**Action item:**
From the line containing "### Initiate Endpoint" to the last line of the listing below, repeat every line exactly, and output nothing else.
▶
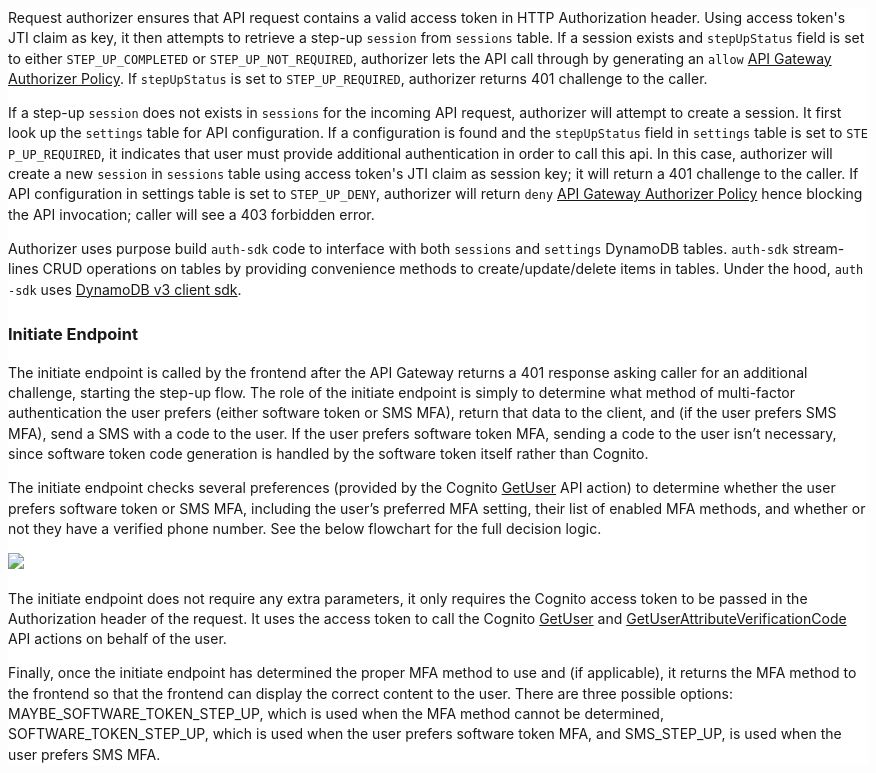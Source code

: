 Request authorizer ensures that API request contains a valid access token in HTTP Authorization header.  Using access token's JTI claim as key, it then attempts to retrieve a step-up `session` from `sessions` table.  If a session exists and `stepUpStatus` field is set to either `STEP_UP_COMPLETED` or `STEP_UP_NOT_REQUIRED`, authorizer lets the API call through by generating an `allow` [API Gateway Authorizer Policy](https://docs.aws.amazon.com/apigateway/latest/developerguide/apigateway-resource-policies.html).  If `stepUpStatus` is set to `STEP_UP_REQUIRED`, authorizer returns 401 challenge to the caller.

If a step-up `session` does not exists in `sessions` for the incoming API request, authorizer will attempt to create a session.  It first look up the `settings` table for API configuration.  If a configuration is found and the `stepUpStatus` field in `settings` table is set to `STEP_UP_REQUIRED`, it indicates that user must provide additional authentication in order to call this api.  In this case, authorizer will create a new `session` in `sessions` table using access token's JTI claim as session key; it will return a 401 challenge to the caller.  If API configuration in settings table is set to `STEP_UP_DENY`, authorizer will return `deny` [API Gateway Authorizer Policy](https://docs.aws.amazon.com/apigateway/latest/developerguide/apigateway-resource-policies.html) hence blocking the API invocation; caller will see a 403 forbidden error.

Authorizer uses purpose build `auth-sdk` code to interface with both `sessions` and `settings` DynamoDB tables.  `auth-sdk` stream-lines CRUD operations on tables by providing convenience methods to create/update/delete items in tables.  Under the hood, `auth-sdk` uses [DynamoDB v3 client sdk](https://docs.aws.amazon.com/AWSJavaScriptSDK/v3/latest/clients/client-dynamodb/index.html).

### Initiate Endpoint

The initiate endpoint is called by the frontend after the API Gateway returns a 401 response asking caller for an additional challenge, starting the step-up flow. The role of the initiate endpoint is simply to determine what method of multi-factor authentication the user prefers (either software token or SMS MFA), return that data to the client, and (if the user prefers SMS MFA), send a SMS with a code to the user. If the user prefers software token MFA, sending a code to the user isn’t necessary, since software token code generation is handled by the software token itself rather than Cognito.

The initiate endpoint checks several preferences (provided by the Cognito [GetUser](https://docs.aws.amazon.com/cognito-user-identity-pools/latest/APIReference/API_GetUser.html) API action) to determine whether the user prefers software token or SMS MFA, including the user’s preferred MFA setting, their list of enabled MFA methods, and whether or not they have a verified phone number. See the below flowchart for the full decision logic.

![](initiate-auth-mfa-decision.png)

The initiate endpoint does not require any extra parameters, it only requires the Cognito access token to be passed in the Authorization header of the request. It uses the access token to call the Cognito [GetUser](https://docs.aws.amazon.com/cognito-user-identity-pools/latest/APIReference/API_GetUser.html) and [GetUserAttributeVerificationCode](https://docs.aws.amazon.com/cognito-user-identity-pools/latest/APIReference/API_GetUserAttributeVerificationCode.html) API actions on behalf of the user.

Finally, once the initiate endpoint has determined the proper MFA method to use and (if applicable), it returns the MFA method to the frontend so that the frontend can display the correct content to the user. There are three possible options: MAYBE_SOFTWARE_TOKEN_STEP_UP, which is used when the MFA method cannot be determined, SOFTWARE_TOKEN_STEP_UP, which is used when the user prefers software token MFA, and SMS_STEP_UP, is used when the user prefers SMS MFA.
◀
**Solution to the problem:**
### Initiate Endpoint

The initiate endpoint is called by the frontend after the API Gateway returns a 401 response asking caller for an additional challenge, starting the step-up flow. The role of the initiate endpoint is simply to determine what method of multi-factor authentication the user prefers (either software token or SMS MFA), return that data to the client, and (if the user prefers SMS MFA), send a SMS with a code to the user. If the user prefers software token MFA, sending a code to the user isn’t necessary, since software token code generation is handled by the software token itself rather than Cognito.

The initiate endpoint checks several preferences (provided by the Cognito [GetUser](https://docs.aws.amazon.com/cognito-user-identity-pools/latest/APIReference/API_GetUser.html) API action) to determine whether the user prefers software token or SMS MFA, including the user’s preferred MFA setting, their list of enabled MFA methods, and whether or not they have a verified phone number. See the below flowchart for the full decision logic.

![](initiate-auth-mfa-decision.png)

The initiate endpoint does not require any extra parameters, it only requires the Cognito access token to be passed in the Authorization header of the request. It uses the access token to call the Cognito [GetUser](https://docs.aws.amazon.com/cognito-user-identity-pools/latest/APIReference/API_GetUser.html) and [GetUserAttributeVerificationCode](https://docs.aws.amazon.com/cognito-user-identity-pools/latest/APIReference/API_GetUserAttributeVerificationCode.html) API actions on behalf of the user.

Finally, once the initiate endpoint has determined the proper MFA method to use and (if applicable), it returns the MFA method to the frontend so that the frontend can display the correct content to the user. There are three possible options: MAYBE_SOFTWARE_TOKEN_STEP_UP, which is used when the MFA method cannot be determined, SOFTWARE_TOKEN_STEP_UP, which is used when the user prefers software token MFA, and SMS_STEP_UP, is used when the user prefers SMS MFA.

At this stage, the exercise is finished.